##### DATA RECORDS #####
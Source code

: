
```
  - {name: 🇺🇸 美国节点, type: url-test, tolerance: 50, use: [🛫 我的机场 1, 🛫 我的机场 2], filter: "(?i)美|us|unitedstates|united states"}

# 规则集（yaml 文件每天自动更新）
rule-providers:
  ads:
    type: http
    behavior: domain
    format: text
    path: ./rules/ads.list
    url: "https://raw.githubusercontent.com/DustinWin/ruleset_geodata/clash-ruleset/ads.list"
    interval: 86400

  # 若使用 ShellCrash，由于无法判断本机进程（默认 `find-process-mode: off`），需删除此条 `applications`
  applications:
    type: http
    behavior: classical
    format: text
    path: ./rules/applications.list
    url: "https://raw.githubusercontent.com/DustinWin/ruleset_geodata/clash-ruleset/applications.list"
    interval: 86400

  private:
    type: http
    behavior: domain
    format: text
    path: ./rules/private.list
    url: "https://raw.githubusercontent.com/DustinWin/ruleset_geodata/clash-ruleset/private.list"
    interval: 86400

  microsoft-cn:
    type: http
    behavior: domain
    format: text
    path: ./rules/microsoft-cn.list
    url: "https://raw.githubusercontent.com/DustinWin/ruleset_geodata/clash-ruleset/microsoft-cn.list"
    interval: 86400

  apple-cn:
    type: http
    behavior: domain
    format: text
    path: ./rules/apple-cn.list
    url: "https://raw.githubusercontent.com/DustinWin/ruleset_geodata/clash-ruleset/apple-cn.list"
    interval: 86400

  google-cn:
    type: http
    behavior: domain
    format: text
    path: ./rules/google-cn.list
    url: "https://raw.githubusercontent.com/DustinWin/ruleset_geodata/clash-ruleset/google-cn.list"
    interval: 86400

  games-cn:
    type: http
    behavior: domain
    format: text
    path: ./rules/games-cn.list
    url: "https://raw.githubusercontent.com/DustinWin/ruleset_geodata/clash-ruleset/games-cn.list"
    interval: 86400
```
#####
* WORK TO BE COMPLETED *
Would you return all of the data exactly as given?

* FINAL ANSWER *
Source code

:
```
  - {name: 🇺🇸 美国节点, type: url-test, tolerance: 50, use: [🛫 我的机场 1, 🛫 我的机场 2], filter: "(?i)美|us|unitedstates|united states"}

# 规则集（yaml 文件每天自动更新）
rule-providers:
  ads:
    type: http
    behavior: domain
    format: text
    path: ./rules/ads.list
    url: "https://raw.githubusercontent.com/DustinWin/ruleset_geodata/clash-ruleset/ads.list"
    interval: 86400

  # 若使用 ShellCrash，由于无法判断本机进程（默认 `find-process-mode: off`），需删除此条 `applications`
  applications:
    type: http
    behavior: classical
    format: text
    path: ./rules/applications.list
    url: "https://raw.githubusercontent.com/DustinWin/ruleset_geodata/clash-ruleset/applications.list"
    interval: 86400

  private:
    type: http
    behavior: domain
    format: text
    path: ./rules/private.list
    url: "https://raw.githubusercontent.com/DustinWin/ruleset_geodata/clash-ruleset/private.list"
    interval: 86400

  microsoft-cn:
    type: http
    behavior: domain
    format: text
    path: ./rules/microsoft-cn.list
    url: "https://raw.githubusercontent.com/DustinWin/ruleset_geodata/clash-ruleset/microsoft-cn.list"
    interval: 86400

  apple-cn:
    type: http
    behavior: domain
    format: text
    path: ./rules/apple-cn.list
    url: "https://raw.githubusercontent.com/DustinWin/ruleset_geodata/clash-ruleset/apple-cn.list"
    interval: 86400

  google-cn:
    type: http
    behavior: domain
    format: text
    path: ./rules/google-cn.list
    url: "https://raw.githubusercontent.com/DustinWin/ruleset_geodata/clash-ruleset/google-cn.list"
    interval: 86400

  games-cn:
    type: http
    behavior: domain
    format: text
    path: ./rules/games-cn.list
    url: "https://raw.githubusercontent.com/DustinWin/ruleset_geodata/clash-ruleset/games-cn.list"
    interval: 86400
```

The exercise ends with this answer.